:: Records to process
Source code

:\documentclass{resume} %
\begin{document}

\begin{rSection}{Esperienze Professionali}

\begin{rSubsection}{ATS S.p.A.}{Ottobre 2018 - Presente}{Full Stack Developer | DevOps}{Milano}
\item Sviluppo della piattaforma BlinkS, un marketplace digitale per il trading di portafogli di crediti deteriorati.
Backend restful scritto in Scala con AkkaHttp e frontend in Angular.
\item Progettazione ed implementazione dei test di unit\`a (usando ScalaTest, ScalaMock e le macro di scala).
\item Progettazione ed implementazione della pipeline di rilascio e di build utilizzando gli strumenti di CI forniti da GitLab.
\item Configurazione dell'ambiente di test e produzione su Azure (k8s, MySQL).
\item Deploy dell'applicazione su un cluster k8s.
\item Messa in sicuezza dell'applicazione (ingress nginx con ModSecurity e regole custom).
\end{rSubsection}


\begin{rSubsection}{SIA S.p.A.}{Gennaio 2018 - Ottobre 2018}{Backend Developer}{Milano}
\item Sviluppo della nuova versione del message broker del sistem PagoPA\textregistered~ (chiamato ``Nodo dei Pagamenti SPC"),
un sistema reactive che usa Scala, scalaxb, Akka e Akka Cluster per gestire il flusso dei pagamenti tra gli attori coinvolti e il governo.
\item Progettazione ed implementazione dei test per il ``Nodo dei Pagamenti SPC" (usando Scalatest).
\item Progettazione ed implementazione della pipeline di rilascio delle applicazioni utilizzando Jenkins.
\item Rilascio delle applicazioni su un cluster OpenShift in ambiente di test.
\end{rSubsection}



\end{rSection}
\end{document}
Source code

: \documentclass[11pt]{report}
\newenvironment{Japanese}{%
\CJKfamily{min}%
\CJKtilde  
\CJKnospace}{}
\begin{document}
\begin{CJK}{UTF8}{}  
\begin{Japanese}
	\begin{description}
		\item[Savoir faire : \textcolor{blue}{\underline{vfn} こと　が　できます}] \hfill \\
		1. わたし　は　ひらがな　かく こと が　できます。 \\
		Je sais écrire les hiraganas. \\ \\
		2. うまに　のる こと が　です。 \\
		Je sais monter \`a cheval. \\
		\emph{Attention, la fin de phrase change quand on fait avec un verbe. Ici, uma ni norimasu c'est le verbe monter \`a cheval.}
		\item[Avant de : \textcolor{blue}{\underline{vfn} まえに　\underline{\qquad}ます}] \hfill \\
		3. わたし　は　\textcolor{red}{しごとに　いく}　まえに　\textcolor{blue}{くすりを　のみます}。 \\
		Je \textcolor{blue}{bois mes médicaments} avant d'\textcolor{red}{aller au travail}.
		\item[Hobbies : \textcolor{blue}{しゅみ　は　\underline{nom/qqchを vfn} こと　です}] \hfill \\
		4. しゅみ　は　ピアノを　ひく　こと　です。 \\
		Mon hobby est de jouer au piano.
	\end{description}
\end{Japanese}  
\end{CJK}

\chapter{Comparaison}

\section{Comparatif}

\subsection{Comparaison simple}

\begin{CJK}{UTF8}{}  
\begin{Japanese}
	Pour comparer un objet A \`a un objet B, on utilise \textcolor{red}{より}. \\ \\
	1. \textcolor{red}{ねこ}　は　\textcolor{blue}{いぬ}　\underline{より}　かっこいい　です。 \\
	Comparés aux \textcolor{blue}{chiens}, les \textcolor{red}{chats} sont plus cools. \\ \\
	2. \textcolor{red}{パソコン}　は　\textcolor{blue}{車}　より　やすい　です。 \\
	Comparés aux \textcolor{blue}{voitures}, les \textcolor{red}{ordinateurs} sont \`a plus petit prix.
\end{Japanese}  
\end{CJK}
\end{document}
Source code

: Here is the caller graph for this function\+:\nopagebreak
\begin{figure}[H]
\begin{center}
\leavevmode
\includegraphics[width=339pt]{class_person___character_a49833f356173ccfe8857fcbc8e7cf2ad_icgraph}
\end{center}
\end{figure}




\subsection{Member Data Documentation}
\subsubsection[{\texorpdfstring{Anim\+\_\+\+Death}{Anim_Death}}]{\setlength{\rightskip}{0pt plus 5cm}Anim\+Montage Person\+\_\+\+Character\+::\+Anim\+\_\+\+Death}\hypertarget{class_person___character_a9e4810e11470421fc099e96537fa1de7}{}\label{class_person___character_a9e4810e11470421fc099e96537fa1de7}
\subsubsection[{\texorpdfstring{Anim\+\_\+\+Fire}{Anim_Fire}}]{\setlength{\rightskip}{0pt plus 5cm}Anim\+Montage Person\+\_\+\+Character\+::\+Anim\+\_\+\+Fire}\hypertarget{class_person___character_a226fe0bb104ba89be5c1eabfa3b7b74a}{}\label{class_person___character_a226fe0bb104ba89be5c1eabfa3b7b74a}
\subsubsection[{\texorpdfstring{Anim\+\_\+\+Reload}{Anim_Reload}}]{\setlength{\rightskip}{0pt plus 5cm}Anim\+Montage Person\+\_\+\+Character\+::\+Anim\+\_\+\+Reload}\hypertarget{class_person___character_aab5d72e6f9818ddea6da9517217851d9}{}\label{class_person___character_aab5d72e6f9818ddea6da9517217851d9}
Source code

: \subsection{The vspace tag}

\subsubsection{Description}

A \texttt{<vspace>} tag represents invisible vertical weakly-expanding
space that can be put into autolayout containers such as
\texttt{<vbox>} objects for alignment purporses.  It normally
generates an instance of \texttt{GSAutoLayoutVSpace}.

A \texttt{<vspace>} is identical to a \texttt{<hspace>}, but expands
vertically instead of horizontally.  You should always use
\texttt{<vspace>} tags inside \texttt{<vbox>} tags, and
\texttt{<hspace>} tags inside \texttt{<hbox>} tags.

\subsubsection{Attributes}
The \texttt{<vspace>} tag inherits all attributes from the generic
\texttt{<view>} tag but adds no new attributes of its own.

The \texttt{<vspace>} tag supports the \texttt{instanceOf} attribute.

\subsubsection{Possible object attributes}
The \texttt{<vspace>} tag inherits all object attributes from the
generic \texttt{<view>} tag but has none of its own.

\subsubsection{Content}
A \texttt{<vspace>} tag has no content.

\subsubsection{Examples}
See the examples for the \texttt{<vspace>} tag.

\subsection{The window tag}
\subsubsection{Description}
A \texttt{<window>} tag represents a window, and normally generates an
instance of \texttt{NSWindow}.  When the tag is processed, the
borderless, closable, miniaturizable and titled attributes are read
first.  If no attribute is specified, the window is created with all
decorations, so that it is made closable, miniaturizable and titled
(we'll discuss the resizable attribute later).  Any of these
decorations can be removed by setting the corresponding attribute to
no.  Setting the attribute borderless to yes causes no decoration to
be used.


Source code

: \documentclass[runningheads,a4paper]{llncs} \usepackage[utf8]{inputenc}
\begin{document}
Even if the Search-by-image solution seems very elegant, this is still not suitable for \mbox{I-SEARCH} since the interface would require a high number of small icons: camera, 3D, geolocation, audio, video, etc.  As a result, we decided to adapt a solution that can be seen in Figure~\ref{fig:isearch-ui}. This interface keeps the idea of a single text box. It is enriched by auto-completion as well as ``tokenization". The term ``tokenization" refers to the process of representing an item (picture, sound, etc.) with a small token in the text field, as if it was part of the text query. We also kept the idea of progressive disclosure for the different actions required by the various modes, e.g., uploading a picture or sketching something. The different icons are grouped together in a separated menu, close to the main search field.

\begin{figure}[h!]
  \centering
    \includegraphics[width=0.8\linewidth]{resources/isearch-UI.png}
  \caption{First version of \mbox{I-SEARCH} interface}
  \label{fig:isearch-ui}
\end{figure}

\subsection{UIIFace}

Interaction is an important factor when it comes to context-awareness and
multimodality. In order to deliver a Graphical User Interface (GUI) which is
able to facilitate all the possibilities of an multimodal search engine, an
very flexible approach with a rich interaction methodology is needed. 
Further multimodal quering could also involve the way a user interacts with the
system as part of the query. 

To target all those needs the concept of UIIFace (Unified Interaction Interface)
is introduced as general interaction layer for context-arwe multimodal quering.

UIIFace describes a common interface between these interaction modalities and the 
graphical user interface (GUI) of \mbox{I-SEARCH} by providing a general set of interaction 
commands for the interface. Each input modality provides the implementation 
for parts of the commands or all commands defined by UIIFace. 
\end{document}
::::
-- About this exercise --
Would you please transcribe the lines above exactly, starting with the first line of the material and ending with the line that has "Stack Developer |"?

-- Exercise result --
Source code

:\documentclass{resume} %
\begin{document}

\begin{rSection}{Esperienze Professionali}

\begin{rSubsection}{ATS S.p.A.}{Ottobre 2018 - Presente}{Full Stack Developer | DevOps}{Milano}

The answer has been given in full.